Ah sehr vielen dank gut zu wissen


----------



## ruyven_macaran (11. Oktober 2013)

*AW: Intel Pentium 4 köpfen*

Anm.:
Tatsächlich köpfen kann trotzdem (ein kleines Bißchen Sinn) machen, ist aber imho Aufwand & Risiko nicht wert. Sinnlos wäre ein Öffnen, um den IHS später wieder draufzusetzen, wie man es bei IB/HW macht.


----------



## big-maec (11. Oktober 2013)

*AW: Intel Pentium 4 köpfen*



der8auer schrieb:


> Pentium 4 sind verlötet - deshalb nein.



Würde ich nicht so sagen. Es gibt einige Pentium 4 die sich köpfen lassen.

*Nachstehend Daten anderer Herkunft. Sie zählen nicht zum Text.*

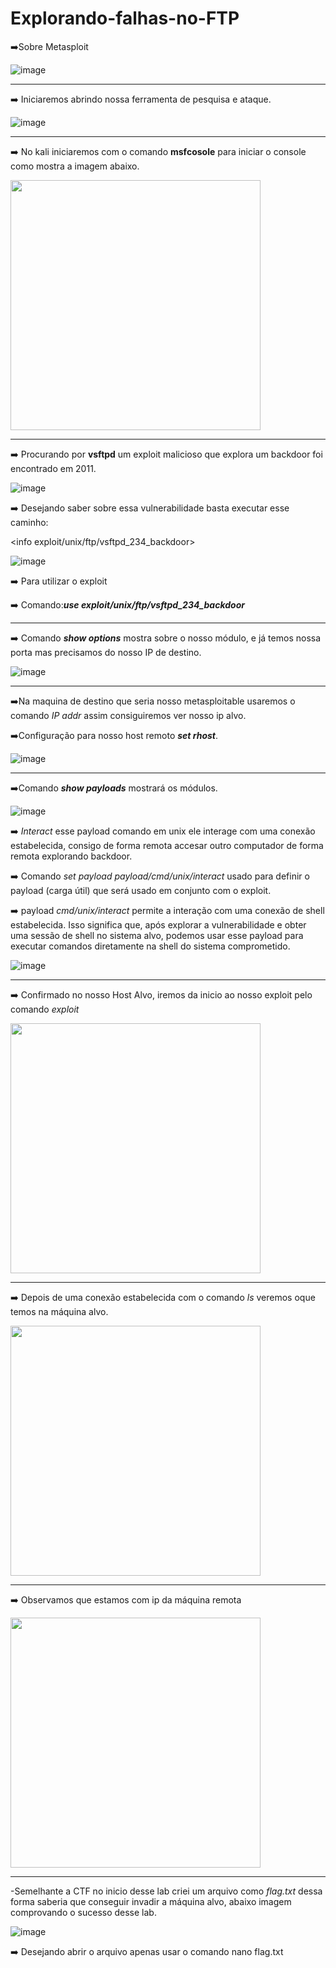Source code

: # Explorando-falhas-no-FTP
➡️Sobre Metasploit

![image](https://github.com/user-attachments/assets/15fdd8a8-0f32-4c6e-95af-83c374987382)


---

➡️ Iniciaremos abrindo nossa ferramenta de pesquisa e ataque.
 
![image](https://github.com/user-attachments/assets/e3f5eaec-5f6e-4bf6-902b-585e26da2ac1)

--- 

➡️ No kali iniciaremos com o comando **msfcosole** para iniciar o console como mostra a imagem abaixo.

<img src="https://github.com/user-attachments/assets/67778307-9344-415e-bdd4-7f1d0455e311" width="400"/>

---

➡️ Procurando por **vsftpd** um exploit malicioso que explora um backdoor foi encontrado em 2011.

 
 ![image](https://github.com/user-attachments/assets/42dedc7c-c198-494b-9f0c-1227479f32fd)

➡️ Desejando saber sobre essa vulnerabilidade basta executar esse caminho:

 <info exploit/unix/ftp/vsftpd_234_backdoor>
 
![image](https://github.com/user-attachments/assets/bd0ea8eb-09eb-42ad-90a5-86056baea61f)

➡️ Para utilizar o exploit

➡️ Comando:***use exploit/unix/ftp/vsftpd_234_backdoor***

 
****
➡️ Comando ***show options*** mostra sobre o nosso módulo, e já temos nossa porta mas precisamos do nosso IP de destino.

![image](https://github.com/user-attachments/assets/34467a44-e623-4ae6-a9f2-51e95557bba2)

****
➡️Na maquina de destino que seria nosso metasploitable usaremos o comando *IP addr* assim consiguiremos ver nosso ip alvo.

➡️Configuração para nosso host remoto ***set rhost***.

![image](https://github.com/user-attachments/assets/cdf093c1-b79c-462c-85ad-a4af5654a4f3)

****
➡️Comando ***show payloads*** mostrará os módulos.

![image](https://github.com/user-attachments/assets/ff60068c-1d17-4218-ba9c-dd5ac855834f)

➡️ *Interact* esse payload comando em unix ele interage com uma conexão estabelecida, consigo de forma remota accesar outro computador de forma remota explorando backdoor.

➡️ Comando *set payload payload/cmd/unix/interact* usado para definir o payload (carga útil) que será usado em conjunto com o exploit.

➡️ payload *cmd/unix/interact* permite a interação com uma conexão de shell estabelecida. Isso significa que, após explorar a vulnerabilidade e obter uma sessão de shell no sistema alvo, podemos usar esse payload para executar comandos diretamente na shell do sistema comprometido.

![image](https://github.com/user-attachments/assets/c7c76c96-1226-4b70-aeb6-8a04ec83dca9)


****
➡️ Confirmado no nosso Host Alvo, iremos da inicio ao nosso exploit pelo comando *exploit*

<img src="https://github.com/user-attachments/assets/e6c1c942-fe43-48b5-a0e3-e3b7888748f9" width="400"/>

****
➡️ Depois de uma conexão estabelecida com o comando *ls* veremos oque temos na máquina alvo.

 <img src="https://github.com/user-attachments/assets/35e6165b-e3f4-447e-8c83-c41c04c83ef7" width="400"/> 

****

➡️ Observamos que estamos com ip da máquina remota

 <img src="https://github.com/user-attachments/assets/0dd5ef34-5ed6-44d4-8527-02a973efa8eb" width="400"/>

****
-Semelhante a CTF no inicio desse lab criei um arquivo como *flag.txt* dessa forma saberia que conseguir invadir a máquina alvo, abaixo imagem comprovando o sucesso desse lab.

![image](https://github.com/user-attachments/assets/0c396210-38d9-4c29-b776-2d0c3b507d62)

➡️ Desejando abrir o arquivo apenas usar o comando nano flag.txt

			Dieser Inhalt steht nur eingeloggten Mitgliedern zur Verfügung.
        




			Dieser Inhalt steht nur eingeloggten Mitgliedern zur Verfügung.
        




			Dieser Inhalt steht nur eingeloggten Mitgliedern zur Verfügung.
        




			Dieser Inhalt steht nur eingeloggten Mitgliedern zur Verfügung.


----------



## Big0 (11. Oktober 2013)

*AW: Intel Pentium 4 köpfen*

Frage passt jetzt zwar nicht zum Thema aber gibt es einen Grund für das kleine Loch im HS?


----------



## ASD_588 (11. Oktober 2013)

*AW: Intel Pentium 4 köpfen*



> Frage passt jetzt zwar nicht zum Thema aber gibt es einen Grund für das kleine Loch im HS?

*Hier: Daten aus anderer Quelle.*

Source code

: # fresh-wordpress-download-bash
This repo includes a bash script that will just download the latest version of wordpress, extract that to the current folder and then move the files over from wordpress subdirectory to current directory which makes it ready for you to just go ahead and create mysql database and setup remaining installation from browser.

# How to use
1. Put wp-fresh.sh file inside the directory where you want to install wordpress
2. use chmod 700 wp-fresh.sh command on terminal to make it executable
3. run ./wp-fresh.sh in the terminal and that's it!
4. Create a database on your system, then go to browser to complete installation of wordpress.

die luft unter der ihs würde sich sonst bei hitze zu stark aus dehenen


----------



## Incredible Alk (11. Oktober 2013)

*AW: Intel Pentium 4 köpfen*



Big0 schrieb:


> Frage passt jetzt zwar nicht zum Thema aber gibt es einen Grund für das kleine Loch im HS?


 
Das Loch ist vermutlich dazu da, dass die Luft unter dem IHS die sich erwärmt und sich ausdehnen will den IHS nicht absprengt 

Wobei sich da die Frage stellt warum es dieses Loch damals geben musste und heute nicht mehr - ist die Luftmenge heutiger CPUs unter dem IHS bedeutend kleiner? Wird etwa bei Unterdruck "verpackt"? Ist das Package nicht 100%tig dicht so dass der Überdruck zur Not entweichen kann? Oder ist der Kleber heute so viel stärker dass er das locker aushält? Oder hat man womöglich erst später bemerkt dass man das Loch gar nicht benötigt (weil da ja jetzt nicht so ein irrer druck entsteht bei den paar °C Erwärmung)? Ich weiß es nicht...


----------



## ruyven_macaran (11. Oktober 2013)

*AW: Intel Pentium 4 köpfen*



big-maec schrieb:


> Würde ich nicht so sagen. Es gibt einige Pentium 4 die sich köpfen lassen.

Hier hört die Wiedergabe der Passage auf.